Нюра прижалась к стенке, словно желала вжаться в нее, раствориться в потемневших бревнах. Она прикрылась старым одеялом, так что виднелась лишь макушка в платке, синие цветы на ярко-красном фоне. Гошка потянул одеяло на себя, Нюрка резко повернулась, выбросила сжатый кулак, и брат упал на пол, словно соломенный тюк. Она же вновь закуталась в рогожу, будто ничего не произошло.
– Ду-у-ура, – ошеломленно проговорил Гошка Зайчонок, потирая спину. – Не зря муж выгнал тебя.
Нюра вынырнула из оцепенения своего, поглядела вслед брату и залилась слезами. Она сотрясалась крупной дрожью, точно слова брата выбили пробку из кувшина ее горестей. Она слышала разговоры отца и Таськи, скрип двери, Тошкин шепот… Мягкий голос знахарки ласкал уши:
– Здравствуй, Нюра.
Аксинья не дождалась ответа. Она подтащила сосновый чурбачок поближе к лавке, где пряталась от невзгод Рыжая.
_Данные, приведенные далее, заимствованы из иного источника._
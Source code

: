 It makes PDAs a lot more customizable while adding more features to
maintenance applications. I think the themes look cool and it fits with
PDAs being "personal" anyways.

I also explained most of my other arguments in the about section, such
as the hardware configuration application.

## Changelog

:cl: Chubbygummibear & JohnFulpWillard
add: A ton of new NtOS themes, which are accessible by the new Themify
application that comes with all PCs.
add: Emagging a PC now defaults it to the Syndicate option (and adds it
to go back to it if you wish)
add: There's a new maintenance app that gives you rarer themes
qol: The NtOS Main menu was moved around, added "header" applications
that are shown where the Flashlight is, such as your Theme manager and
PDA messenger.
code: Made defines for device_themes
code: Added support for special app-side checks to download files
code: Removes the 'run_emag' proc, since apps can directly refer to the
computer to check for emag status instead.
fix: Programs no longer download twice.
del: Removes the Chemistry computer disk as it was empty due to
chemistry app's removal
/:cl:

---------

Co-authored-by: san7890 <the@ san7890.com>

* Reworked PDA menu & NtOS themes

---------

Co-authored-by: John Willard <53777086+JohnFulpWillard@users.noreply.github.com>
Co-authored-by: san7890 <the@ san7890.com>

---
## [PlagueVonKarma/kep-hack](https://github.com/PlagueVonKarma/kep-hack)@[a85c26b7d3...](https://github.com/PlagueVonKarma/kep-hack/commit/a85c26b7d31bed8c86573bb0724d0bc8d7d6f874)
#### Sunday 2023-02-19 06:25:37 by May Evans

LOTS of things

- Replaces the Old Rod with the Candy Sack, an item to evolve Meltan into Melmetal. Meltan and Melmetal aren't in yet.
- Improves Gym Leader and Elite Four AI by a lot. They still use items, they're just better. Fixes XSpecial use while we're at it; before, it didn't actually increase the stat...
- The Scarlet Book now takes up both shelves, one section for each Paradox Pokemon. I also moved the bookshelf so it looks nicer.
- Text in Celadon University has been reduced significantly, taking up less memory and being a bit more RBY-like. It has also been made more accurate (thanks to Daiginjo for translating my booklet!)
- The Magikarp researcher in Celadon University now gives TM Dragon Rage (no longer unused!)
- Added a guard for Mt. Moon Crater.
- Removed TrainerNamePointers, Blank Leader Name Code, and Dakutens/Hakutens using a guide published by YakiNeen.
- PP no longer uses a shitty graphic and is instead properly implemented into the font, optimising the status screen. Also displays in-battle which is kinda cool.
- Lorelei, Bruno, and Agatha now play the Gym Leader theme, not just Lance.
Старый, подкопченный, с глубокими трещинами, чурбан помнил и Лукьяна Пырьева, и дочь его Ульянку. Вещи не подвержены хворям и страданиям. Они переживают людей и целые поколения и хранят в себе память обо всех событиях, да только не открывают тайн никому.
Аксинья оглядывала избу Пырьевых-Федотовых, и множество мыслей проносилось в ее голове. Много лет за печкой прятался соболек, и две глупые девчонки издевались над зверушкой… Григорий Ветер, молодой кузнец, приходил к Ульянке за сладким угощением… Аксинья принимала в свои руки Тошку с Аглашей, потом успокаивала подругу, что рыдала над мертвой девчушкой. Изба помнила и Марфу, что помогала вдовцу, и первый крик Гошки Зайчонка, и…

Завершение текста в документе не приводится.